Cela fait plus d’une trentaine d’années que Joëlle vit avec la maladie de Crohn. Comme beaucoup d’autres malades, son quotidien est rythmé d’incertitudes. Une maladie incurable mais surtout invisible, qui rend le statut de malade difficilement reconnu.
La maladie de Crohn fait partie du quotidien de Joëlle depuis longtemps. "C’est très difficile à vivre parce que j’ai des gastro-entérites en permanence. J’ai subi une opération suite à une occlusion intestinale et je dois maintenant prendre des médicaments à vie", raconte cette femme âgée de 53 ans. Diagnostiquée suite à une inflammation de l’œil il y a plus de 30 ans, elle suit aujourd’hui un traitement léger. Malgré son quotidien éprouvant, elle s’estime chanceuse de ne pas subir trop d’effets secondaires. "Un cas n’est pas l’autre, les réactions peuvent être très différentes. La maladie peut provoquer des problèmes oculaires, des problèmes de peau, des problèmes articulaires, des pertes de cheveux ou encore d’importantes pertes de poids. Dans mon cas, ce sont les articulations qui me font le plus souffrir" explique-t-elle. Le Professeur Olivier Dewit, gastro-entérologue à l’hôpital Saint-Luc à Bruxelles confirme: "Il n’y a pas qu’une seule maladie de Crohn. Il existe de nombreux cas de figure pour lesquels il faut adopter un traitement particulier."

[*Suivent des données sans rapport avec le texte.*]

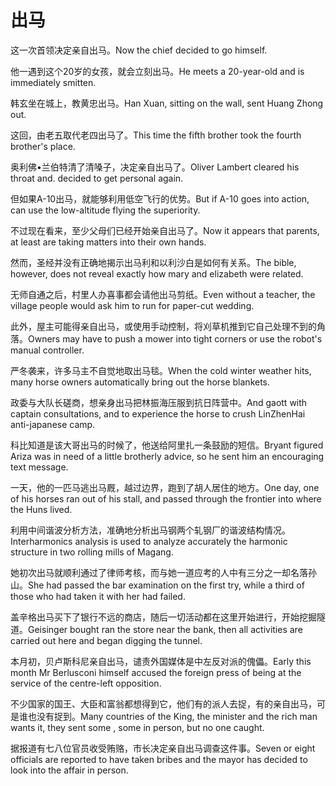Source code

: # 出马

<p><span class="chinese">这一次首领决定亲自出马。</span><span class="english">Now the chief decided to go himself.</span></p>

<p><span class="chinese">他一遇到这个20岁的女孩，就会立刻出马。</span><span class="english">He meets a 20-year-old and is immediately smitten.</span></p>

<p><span class="chinese">韩玄坐在城上，教黄忠出马。</span><span class="english">Han Xuan, sitting on the wall, sent Huang Zhong out.</span></p>

<p><span class="chinese">这回，由老五取代老四出马了。</span><span class="english">This time the fifth brother took the fourth brother's place.</span></p>

<p><span class="chinese">奥利佛•兰伯特清了清嗓子，决定亲自出马了。</span><span class="english">Oliver Lambert cleared his throat and. decided to get personal again.</span></p>

<p><span class="chinese">但如果A-10出马，就能够利用低空飞行的优势。</span><span class="english">But if A-10 goes into action, can use the low-altitude flying the superiority.</span></p>

<p><span class="chinese">不过现在看来，至少父母们已经开始亲自出马了。</span><span class="english">Now it appears that parents, at least are taking matters into their own hands.</span></p>

<p><span class="chinese">然而，圣经并没有正确地揭示出马利和以利沙白是如何有关系。</span><span class="english">The bible, however, does not reveal exactly how mary and elizabeth were related.</span></p>

<p><span class="chinese">无师自通之后，村里人办喜事都会请他出马剪纸。</span><span class="english">Even without a teacher, the village people would ask him to run for paper-cut wedding.</span></p>

<p><span class="chinese">此外，屋主可能得亲自出马，或使用手动控制，将刈草机推到它自己处理不到的角落。</span><span class="english">Owners may have to push a mower into tight corners or use the robot's manual controller.</span></p>

<p><span class="chinese">严冬袭来，许多马主不自觉地取出马毯。</span><span class="english">When the cold winter weather hits, many horse owners automatically bring out the horse blankets.</span></p>

<p><span class="chinese">政委与大队长磋商，想亲身出马把林振海压服到抗日阵营中。</span><span class="english">And gaott with captain consultations, and to experience the horse to crush LinZhenHai anti-japanese camp.</span></p>

<p><span class="chinese">科比知道是该大哥出马的时候了，他送给阿里扎一条鼓励的短信。</span><span class="english">Bryant figured Ariza was in need of a little brotherly advice, so he sent him an encouraging text message.</span></p>

<p><span class="chinese">一天，他的一匹马逃出马厩，越过边界，跑到了胡人居住的地方。</span><span class="english">One day, one of his horses ran out of his stall, and passed through the frontier into where the Huns lived.</span></p>

<p><span class="chinese">利用中间谐波分析方法，准确地分析出马钢两个轧钢厂的谐波结构情况。</span><span class="english">Interharmonics analysis is used to analyze accurately the harmonic structure in two rolling mills of Magang.</span></p>

<p><span class="chinese">她初次出马就顺利通过了律师考核，而与她一道应考的人中有三分之一却名落孙山。</span><span class="english">She had passed the bar examination on the first try, while a third of those who had taken it with her had failed.</span></p>

<p><span class="chinese">盖辛格出马买下了银行不远的商店，随后一切活动都在这里开始进行，开始挖掘隧道。</span><span class="english">Geisinger bought ran the store near the bank, then all activities are carried out here and began digging the tunnel.</span></p>

<p><span class="chinese">本月初，贝卢斯科尼亲自出马，谴责外国媒体是中左反对派的傀儡。</span><span class="english">Early this month Mr Berlusconi himself accused the foreign press of being at the service of the centre-left opposition.</span></p>

<p><span class="chinese">不少国家的国王、大臣和富翁都想得到它，他们有的派人去捉，有的亲自出马，可是谁也没有捉到。</span><span class="english">Many countries of the King, the minister and the rich man wants it, they sent some , some in person, but no one caught.</span></p>

<p><span class="chinese">据报道有七八位官员收受贿赂，市长决定亲自出马调查这件事。</span><span class="english">Seven or eight officials are reported to have taken bribes and the mayor has decided to look into the affair in person.</span></p>

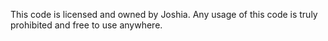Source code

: This code is licensed and owned by Joshia.
Any usage of this code is truly prohibited and free to use anywhere.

Le patient peut contrôler la maladie par son régime alimentaire
Maladie inflammatoire chronique de l’intestin (MICI), la maladie de Crohn touche aujourd’hui un grand nombre de personnes en Europe. Chez nous, on compte plus de sept nouveaux cas pour 100.000 habitants, chaque année. "Elle touche essentiellement les jeunes adultes entre 15 et 35 ans mais peut néanmoins se déclencher à tout âge et qui plus est, n’importe où entre la bouche et l’anus, ce qui fait vivre aux patients des périodes de poussées alternées de périodes de rémission" mentionne le Professeur.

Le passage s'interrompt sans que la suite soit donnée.